Dataset extract.
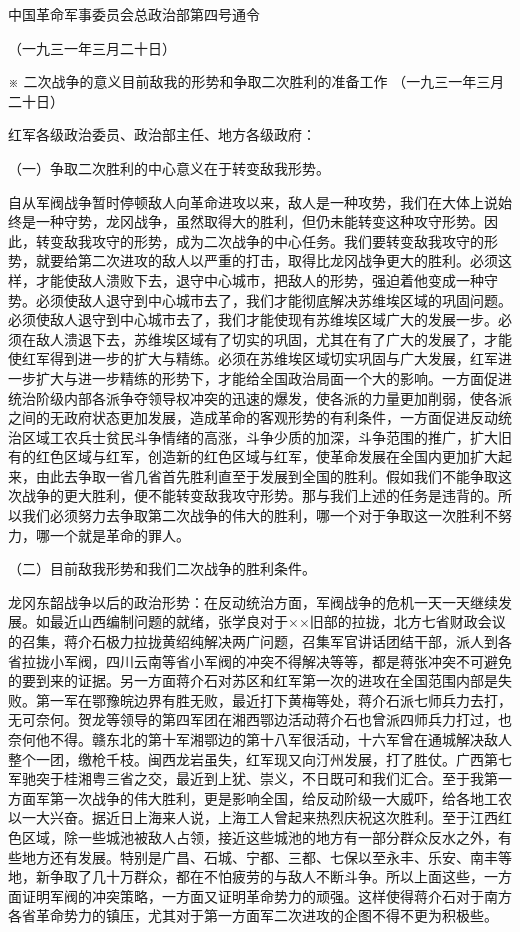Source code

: 中国革命军事委员会总政治部第四号通令

（一九三一年三月二十日）

※ 二次战争的意义目前敌我的形势和争取二次胜利的准备工作
（一九三一年三月二十日）



红军各级政治委员、政治部主任、地方各级政府：

（一）争取二次胜利的中心意义在于转变敌我形势。

自从军阀战争暂时停顿敌人向革命进攻以来，敌人是一种攻势，我们在大体上说始终是一种守势，龙冈战争，虽然取得大的胜利，但仍未能转变这种攻守形势。因此，转变敌我攻守的形势，成为二次战争的中心任务。我们要转变敌我攻守的形势，就要给第二次进攻的敌人以严重的打击，取得比龙冈战争更大的胜利。必须这样，才能使敌人溃败下去，退守中心城市，把敌人的形势，强迫着他变成一种守势。必须使敌人退守到中心城市去了，我们才能彻底解决苏维埃区域的巩固问题。必须使敌人退守到中心城市去了，我们才能使现有苏维埃区域广大的发展一步。必须在敌人溃退下去，苏维埃区域有了切实的巩固，尤其在有了广大的发展了，才能使红军得到进一步的扩大与精练。必须在苏维埃区域切实巩固与广大发展，红军进一步扩大与进一步精练的形势下，才能给全国政治局面一个大的影响。一方面促进统治阶级内部各派争夺领导权冲突的迅速的爆发，使各派的力量更加削弱，使各派之间的无政府状态更加发展，造成革命的客观形势的有利条件，一方面促进反动统治区域工农兵士贫民斗争情绪的高涨，斗争少质的加深，斗争范围的推广，扩大旧有的红色区域与红军，创造新的红色区域与红军，使革命发展在全国内更加扩大起来，由此去争取一省几省首先胜利直至于发展到全国的胜利。假如我们不能争取这次战争的更大胜利，便不能转变敌我攻守形势。那与我们上述的任务是违背的。所以我们必须努力去争取第二次战争的伟大的胜利，哪一个对于争取这一次胜利不努力，哪一个就是革命的罪人。

（二）目前敌我形势和我们二次战争的胜利条件。

龙冈东韶战争以后的政治形势：在反动统治方面，军阀战争的危机一天一天继续发展。如最近山西编制问题的就绪，张学良对于××旧部的拉拢，北方七省财政会议的召集，蒋介石极力拉拢黄绍纯解决两广问题，召集军官讲话团结干部，派人到各省拉拢小军阀，四川云南等省小军阀的冲突不得解决等等，都是蒋张冲突不可避免的要到来的证据。另一方面蒋介石对苏区和红军第一次的进攻在全国范围内部是失败。第一军在鄂豫皖边界有胜无败，最近打下黄梅等处，蒋介石派七师兵力去打，无可奈何。贺龙等领导的第四军团在湘西鄂边活动蒋介石也曾派四师兵力打过，也奈何他不得。赣东北的第十军湘鄂边的第十八军很活动，十六军曾在通城解决敌人整个一团，缴枪千枝。闽西龙岩虽失，红军现又向汀州发展，打了胜仗。广西第七军驰突于桂湘粤三省之交，最近到上犹、崇义，不日既可和我们汇合。至于我第一方面军第一次战争的伟大胜利，更是影响全国，给反动阶级一大威吓，给各地工农以一大兴奋。据近日上海来人说，上海工人曾起来热烈庆祝这次胜利。至于江西红色区域，除一些城池被敌人占领，接近这些城池的地方有一部分群众反水之外，有些地方还有发展。特别是广昌、石城、宁都、三都、七保以至永丰、乐安、南丰等地，新争取了几十万群众，都在不怕疲劳的与敌人不断斗争。所以上面这些，一方面证明军阀的冲突策略，一方面又证明革命势力的顽强。这样使得蒋介石对于南方各省革命势力的镇压，尤其对于第一方面军二次进攻的企图不得不更为积极些。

Work instructions.
Your answer must be an exact copy of every entry, with the pictures left out.

Exercise output.
Source code

: 中国革命军事委员会总政治部第四号通令

（一九三一年三月二十日）

※ 二次战争的意义目前敌我的形势和争取二次胜利的准备工作
（一九三一年三月二十日）



红军各级政治委员、政治部主任、地方各级政府：

（一）争取二次胜利的中心意义在于转变敌我形势。

自从军阀战争暂时停顿敌人向革命进攻以来，敌人是一种攻势，我们在大体上说始终是一种守势，龙冈战争，虽然取得大的胜利，但仍未能转变这种攻守形势。因此，转变敌我攻守的形势，成为二次战争的中心任务。我们要转变敌我攻守的形势，就要给第二次进攻的敌人以严重的打击，取得比龙冈战争更大的胜利。必须这样，才能使敌人溃败下去，退守中心城市，把敌人的形势，强迫着他变成一种守势。必须使敌人退守到中心城市去了，我们才能彻底解决苏维埃区域的巩固问题。必须使敌人退守到中心城市去了，我们才能使现有苏维埃区域广大的发展一步。必须在敌人溃退下去，苏维埃区域有了切实的巩固，尤其在有了广大的发展了，才能使红军得到进一步的扩大与精练。必须在苏维埃区域切实巩固与广大发展，红军进一步扩大与进一步精练的形势下，才能给全国政治局面一个大的影响。一方面促进统治阶级内部各派争夺领导权冲突的迅速的爆发，使各派的力量更加削弱，使各派之间的无政府状态更加发展，造成革命的客观形势的有利条件，一方面促进反动统治区域工农兵士贫民斗争情绪的高涨，斗争少质的加深，斗争范围的推广，扩大旧有的红色区域与红军，创造新的红色区域与红军，使革命发展在全国内更加扩大起来，由此去争取一省几省首先胜利直至于发展到全国的胜利。假如我们不能争取这次战争的更大胜利，便不能转变敌我攻守形势。那与我们上述的任务是违背的。所以我们必须努力去争取第二次战争的伟大的胜利，哪一个对于争取这一次胜利不努力，哪一个就是革命的罪人。

（二）目前敌我形势和我们二次战争的胜利条件。

龙冈东韶战争以后的政治形势：在反动统治方面，军阀战争的危机一天一天继续发展。如最近山西编制问题的就绪，张学良对于××旧部的拉拢，北方七省财政会议的召集，蒋介石极力拉拢黄绍纯解决两广问题，召集军官讲话团结干部，派人到各省拉拢小军阀，四川云南等省小军阀的冲突不得解决等等，都是蒋张冲突不可避免的要到来的证据。另一方面蒋介石对苏区和红军第一次的进攻在全国范围内部是失败。第一军在鄂豫皖边界有胜无败，最近打下黄梅等处，蒋介石派七师兵力去打，无可奈何。贺龙等领导的第四军团在湘西鄂边活动蒋介石也曾派四师兵力打过，也奈何他不得。赣东北的第十军湘鄂边的第十八军很活动，十六军曾在通城解决敌人整个一团，缴枪千枝。闽西龙岩虽失，红军现又向汀州发展，打了胜仗。广西第七军驰突于桂湘粤三省之交，最近到上犹、崇义，不日既可和我们汇合。至于我第一方面军第一次战争的伟大胜利，更是影响全国，给反动阶级一大威吓，给各地工农以一大兴奋。据近日上海来人说，上海工人曾起来热烈庆祝这次胜利。至于江西红色区域，除一些城池被敌人占领，接近这些城池的地方有一部分群众反水之外，有些地方还有发展。特别是广昌、石城、宁都、三都、七保以至永丰、乐安、南丰等地，新争取了几十万群众，都在不怕疲劳的与敌人不断斗争。所以上面这些，一方面证明军阀的冲突策略，一方面又证明革命势力的顽强。这样使得蒋介石对于南方各省革命势力的镇压，尤其对于第一方面军二次进攻的企图不得不更为积极些。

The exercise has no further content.